I quickly came to the conclusion — already deductively ideated — that cartelisation in a monopsonic situation as in huge government procurement is an anachronism. If it still flourishes, be sure and be warned there is an unseen hand doing the rope trick! And such ‘unseen hands’ — capable of doing all sorts of smart magic — are not amused one bit when the cash outgo from government kitty is less than what they had originally envisioned. For many who work the government, spending less government money in buying the same item that can be bought at a higher price is thought of as a crime.

Now see all transgressions through this prism and the picture would become clearer. In government procurement, irrational price increases often masquerade as market trend and are adroitly touted and gracefully accepted; but be sure all this can’t be done without active insider’s connivance. The same goes with the wanton price increase through cartelisation. A young colleague recently told me an interesting case of three rates sourced from the same Original Equipment Manufacturer (OEM): the first through a tender from the OEM itself (the highest); a second one from the trader quoting the OEM’s ostensible rate plus some add-ons (the second highest); and yet a third mentioned in the OEM’s website (the lowest). Not surprisingly the organisation was rooting to buy from the OEM as per its tender. Possibly in fulfilment of its mission to ensure the maximum cash outgo from government account.

Zoom out and look around you, again through the same prism and see the findings in the latest breaking news story concerning the Adarshgate in tony Cuffe Parade of Mumbai. This is the same syndrome that afflicts nexuses that bleed the no-one’s government through criminal conspiracy though in this case the legitimate beneficiaries — Kargil martyrs and war widows — have been two-timed. And see the names of the beneficiaries to know where the rot begins and how it has a trickle-down effect. How national tragedies are turned on its head to benefit mercantilists!. Despite all the brouhaha and public outrage, you would be an outrageous optimist to imagine we’ll see light at the end of the long tunnel.

1 comment:

  1. My dear Sir

    I read your article 'Why scams tail procurement, properties".

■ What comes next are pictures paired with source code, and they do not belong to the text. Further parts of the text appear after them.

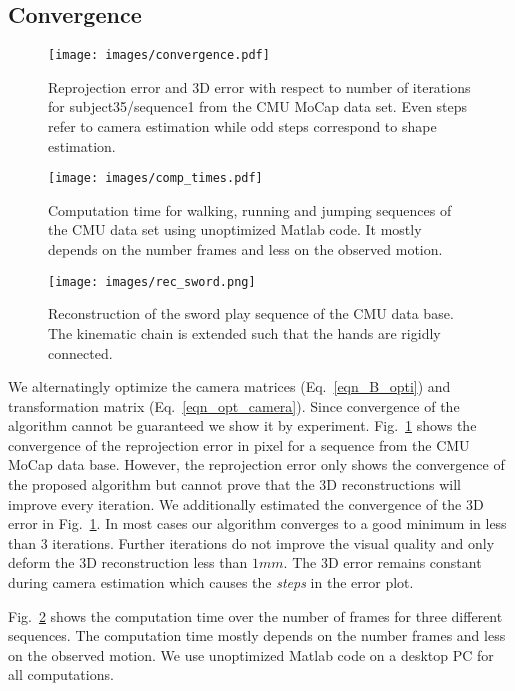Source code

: \documentclass[10pt,letterpaper]{article}
\begin{document}
\subsection{Convergence}
\begin{figure}[t]
	\begin{center}
		\texttt{[image: images/convergence.pdf]}
	\end{center}
	\caption{Reprojection error and 3D error with respect to number of iterations for subject35/sequence1 from the CMU MoCap data set. Even steps refer to camera estimation while odd steps correspond to shape estimation.}
	\label{fig_convergence}
\end{figure}
\begin{figure}[t]
	\begin{center}
		\texttt{[image: images/comp\_times.pdf]}
	\end{center}
	\caption{Computation time for walking, running and jumping sequences of the CMU data set using unoptimized Matlab code. It mostly depends on the number frames and less on the observed motion.}
	\label{fig_comp_time}
\end{figure}
\begin{figure*}[t]
	\begin{center}
		\texttt{[image: images/rec\_sword.png]}
	\end{center}
	\caption{Reconstruction of the sword play sequence of the CMU data base. The kinematic chain is extended such that the hands are rigidly connected.}
	\label{fig_sword}
\end{figure*}
We alternatingly optimize the camera matrices (Eq.~\eqref{eqn_B_opti}) and transformation matrix (Eq.~\eqref{eqn_opt_camera}). Since convergence of the algorithm cannot be guaranteed we show it by experiment. Fig.~\ref{fig_convergence} shows the convergence of the reprojection error in pixel for a sequence from the CMU MoCap data base. However, the reprojection error only shows the convergence of the proposed algorithm but cannot prove that the 3D reconstructions will improve every iteration. We additionally estimated the convergence of the 3D error in Fig.~\ref{fig_convergence}. In most cases our algorithm converges to a good minimum in less than $3$ iterations. Further iterations do not improve the visual quality and only deform the 3D reconstruction less than $1mm$. The 3D error remains constant during camera estimation which causes the \textit{steps} in the error plot.

Fig.~\ref{fig_comp_time} shows the computation time over the number of frames for three different sequences. The computation time mostly depends on the number frames and less on the observed motion. We use unoptimized Matlab code on a desktop PC for all computations. 
\end{document}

    With the growth in economy and the economic power of the people at large due to free markets, real estate, black money, there is a perceptible reduction in the prople's ability to be patient. The ability to wait and watch is long gone. Everything should happen instantaneously, at the click of a button. It affected every activity--education, jobs, marriage, economic activities and also value systems. "Instant moksha or nirvana" is the in-thing. Means are no longer important. Make money, make more money and make only money, somehow.

    A decade ago, I know people used to talk about bribe/commission in terms of percentage of a transaction i.e. 1%, 2% or a standard rate. Today, the practitioners do not believe in these standards. It appears 'number of times' replaced the percentage system or standard rate system. Look at 2G, Adarshgate, OMC, CWG, Emaar, land scams all over the country, etc. Present concept of procurement in Government is - Buy for Government at highest rate and sell Government services/resources at lowest rates. There are any number of prople to justify increase in cost of acquistion for Government and very few against.

    Only the invisible God can help the unseen Government and its resources.